LA PERSONA QUE NO ERES

By: Sherif Arafa

Siempre he sido la primera en achacarle todos mis problemas amorosos al retraso emocional del género opuesto, pero últimamente me he dado cuenta que yo también tengo la culpa. Han habido situaciones en las que yo soy la que me enredo, yo soy la que me engaño. Tengo una imaginación muy viva. Esa creatividad que uso para escribir canciones también me sirve para crear películas en mi cabeza. En mi mente, soy la protagonista de una comedia romántica de Hollywood, esperando a un galán (alto, guapo y perfecto como Ryan Gosling) que venga a salvarme de mi soltería aguda. Le monto una historia de amor eterno a cualquier situación.

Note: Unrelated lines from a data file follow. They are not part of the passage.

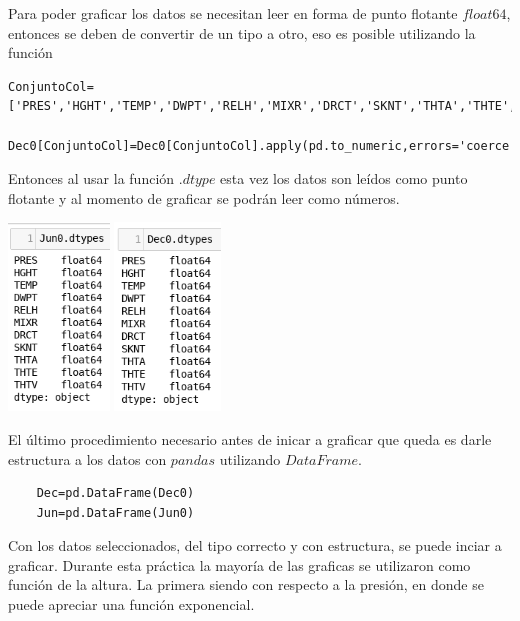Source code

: \documentclass{article}
\begin{document}
    Para poder graficar los datos se necesitan leer en forma de punto flotante $float64$, entonces se deben de convertir de un tipo a otro, eso es posible utilizando la función

	\begin{verbatim}ConjuntoCol=['PRES','HGHT','TEMP','DWPT','RELH','MIXR','DRCT','SKNT','THTA','THTE','THTV']
	Dec0[ConjuntoCol]=Dec0[ConjuntoCol].apply(pd.to_numeric,errors='coerce',axis=1)
    \end{verbatim}
    
    Entonces al usar la función $.dtype$ esta vez los datos son leídos como punto flotante y al momento de graficar se podrán leer como números.
    
    \begin{center}
    \includegraphics[height=5cm]{JunTypeFlot.png}
    \includegraphics[height=5cm]{DecTypeFlot.png}
    \end{center}
    
    El último procedimiento necesario antes de inicar a graficar que queda es darle estructura a los datos con $pandas$ utilizando $DataFrame$.
    \begin{verbatim}
    Dec=pd.DataFrame(Dec0)
    Jun=pd.DataFrame(Jun0)
    \end{verbatim}
    
    Con los datos seleccionados, del tipo correcto y con estructura, se puede inciar a graficar. Durante esta práctica la mayoría de las graficas se utilizaron como función de la altura. La primera siendo con respecto a la presión, en donde se puede apreciar una función exponencial.
    
\end{document}
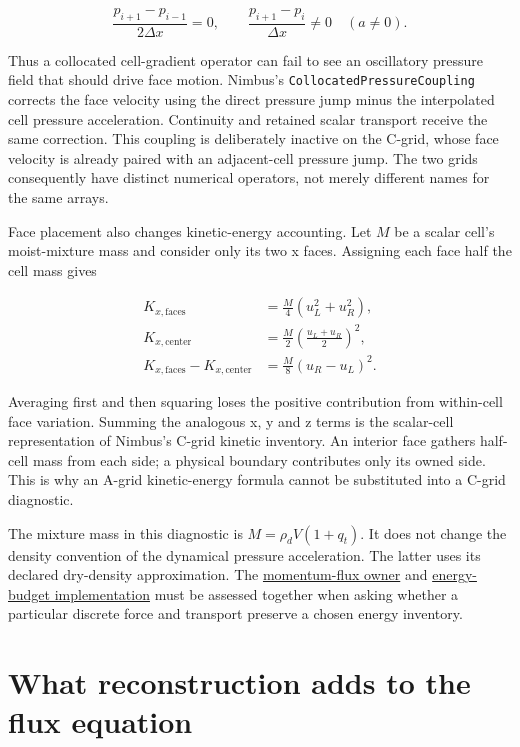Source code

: \documentclass[
  11pt,
]{report}
\begin{document}
\[\frac{p_{i+1}-p_{i-1}}{2\Delta x}=0,
\qquad
\frac{p_{i+1}-p_i}{\Delta x}\ne 0\quad(a\ne0).\]

Thus a collocated cell-gradient operator can fail to see an oscillatory
pressure field that should drive face motion. Nimbus's
\texttt{CollocatedPressureCoupling} corrects the face velocity using the
direct pressure jump minus the interpolated cell pressure acceleration.
Continuity and retained scalar transport receive the same correction.
This coupling is deliberately inactive on the C-grid, whose face
velocity is already paired with an adjacent-cell pressure jump. The two
grids consequently have distinct numerical operators, not merely
different names for the same arrays.

Face placement also changes kinetic-energy accounting. Let \(M\) be a
scalar cell's moist-mixture mass and consider only its two x faces.
Assigning each face half the cell mass gives

\[\begin{aligned}
K_{x,\mathrm{faces}} &= \frac{M}{4}(u_L^2+u_R^2), \\
K_{x,\mathrm{center}} &= \frac{M}{2}
                         \left(\frac{u_L+u_R}{2}\right)^2, \\
K_{x,\mathrm{faces}}-K_{x,\mathrm{center}}
                    &= \frac{M}{8}(u_R-u_L)^2.
\end{aligned}\]

Averaging first and then squaring loses the positive contribution from
within-cell face variation. Summing the analogous x, y and z terms is
the scalar-cell representation of Nimbus's C-grid kinetic inventory. An
interior face gathers half-cell mass from each side; a physical boundary
contributes only its owned side. This is why an A-grid kinetic-energy
formula cannot be substituted into a C-grid diagnostic.

The mixture mass in this diagnostic is \(M=\rho_dV(1+q_t)\). It does not
change the density convention of the dynamical pressure acceleration.
The latter uses its declared dry-density approximation. The
\href{../src/dynamics/cartesian_cgrid_momentum_flux.cpp}{momentum-flux
owner} and
\href{../src/diagnostics/budgets/energy_budget.cpp}{energy-budget
implementation} must be assessed together when asking whether a
particular discrete force and transport preserve a chosen energy
inventory.

\section{What reconstruction adds to the flux
equation}\label{what-reconstruction-adds-to-the-flux-equation}
\end{document}
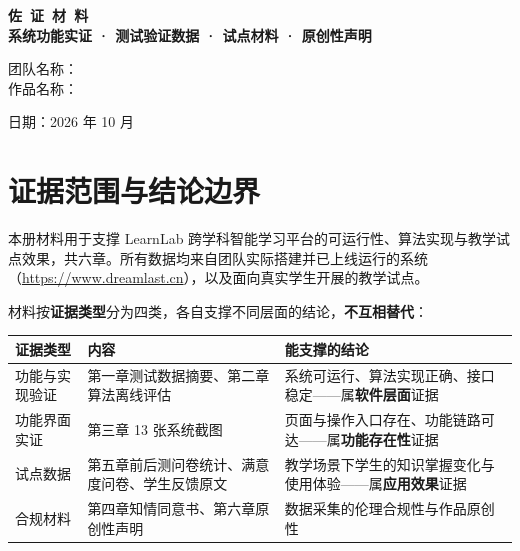 \documentclass[zihao=-4,a4paper,UTF8,fontset=windows]{ctexart}
\begin{document}
\begin{titlepage}
\thispagestyle{cover}
\vspace*{2.8cm}
\begin{center}
{\bfseries{} 佐\ 证\ 材\ 料}\\[1.2em]
{\bfseries{} 系统功能实证 · 测试验证数据 · 试点材料 · 原创性声明}\\[3em]
\end{center}
\vspace{4em}
\begin{flushleft}
\hspace*{4em}
团队名称：\underline{}\\[0.8em]
\hspace*{4em}作品名称：\underline{}\\
\end{flushleft}
\vfill
\begin{center} 日期：2026 年 10 月\end{center}
\vspace*{1.5cm}
\end{titlepage}
\setcounter{page}{1}

\section{证据范围与结论边界}

本册材料用于支撑 LearnLab 跨学科智能学习平台的可运行性、算法实现与教学试点效果，共六章。所有数据均来自团队实际搭建并已上线运行的系统（\url{https://www.dreamlast.cn}），以及面向真实学生开展的教学试点。

材料按\textbf{证据类型}分为四类，各自支撑不同层面的结论，\textbf{不互相替代}：

\par\noindent\begin{tabular}{|p{3.0cm}|p{5.2cm}|p{5.4cm}|}
\hline
\textbf{证据类型} & \textbf{内容} & \textbf{能支撑的结论} \\ \hline
功能与实现验证 & 第一章测试数据摘要、第二章算法离线评估 & 系统可运行、算法实现正确、接口稳定——属\textbf{软件层面}证据 \\ \hline
功能界面实证 & 第三章 13 张系统截图 & 页面与操作入口存在、功能链路可达——属\textbf{功能存在性}证据 \\ \hline
试点数据 & 第五章前后测问卷统计、满意度问卷、学生反馈原文 & 教学场景下学生的知识掌握变化与使用体验——属\textbf{应用效果}证据 \\ \hline
合规材料 & 第四章知情同意书、第六章原创性声明 & 数据采集的伦理合规性与作品原创性 \\ \hline
\end{tabular}\par
\end{document}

Es decir, si me dan tan sólo media pulgada de lana, yo soy capaz de tejer diez cobijas.

El amor nos embrutece. Nos hace ignorar todas las señales. Nos da la sensación de que somos invencibles, de que podemos saltar sin pensar y no golpearnos. Todo esto porque existe esa promesa: “no voy a dejarte ir”. El problema es que sí. Sí vas a dejarme ir. Cuando pensamos con el corazón y dejamos a la mente cogiendo polvo, no razonamos, no vemos lo que tenemos justo al frente, negamos que hay algo que no funciona. Los locos enamorados vamos en un avión al que se le están cayendo las alas y se le apaga el motor, pero no nos damos cuenta porque seguimos embobados, escribiendo versos y haciendo el amor, mientras la cabina pierde presión y la nave se dirige trágicamente hacia el suelo. No me mal entiendan, no todas las relaciones terminan así. Estoy hablando de mi caso, que es uno muy particular, porque soy una romántica perdida y no me enamoro de realidades, me enamoro de fantasías.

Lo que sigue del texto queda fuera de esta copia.